Stored data:
* * * *

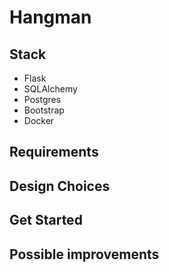 # Hangman

## Stack
* Flask
* SQLAlchemy
* Postgres
* Bootstrap
* Docker

## Requirements


## Design Choices


## Get Started


## Possible improvements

* * * *

◆ **TASK GOAL**
In the copy, keep every line of the data above exactly and drop each picture.

◆ **WRITTEN SOLUTION**
 # Hangman

## Stack
* Flask
* SQLAlchemy
* Postgres
* Bootstrap
* Docker

## Requirements


## Design Choices


## Get Started


## Possible improvements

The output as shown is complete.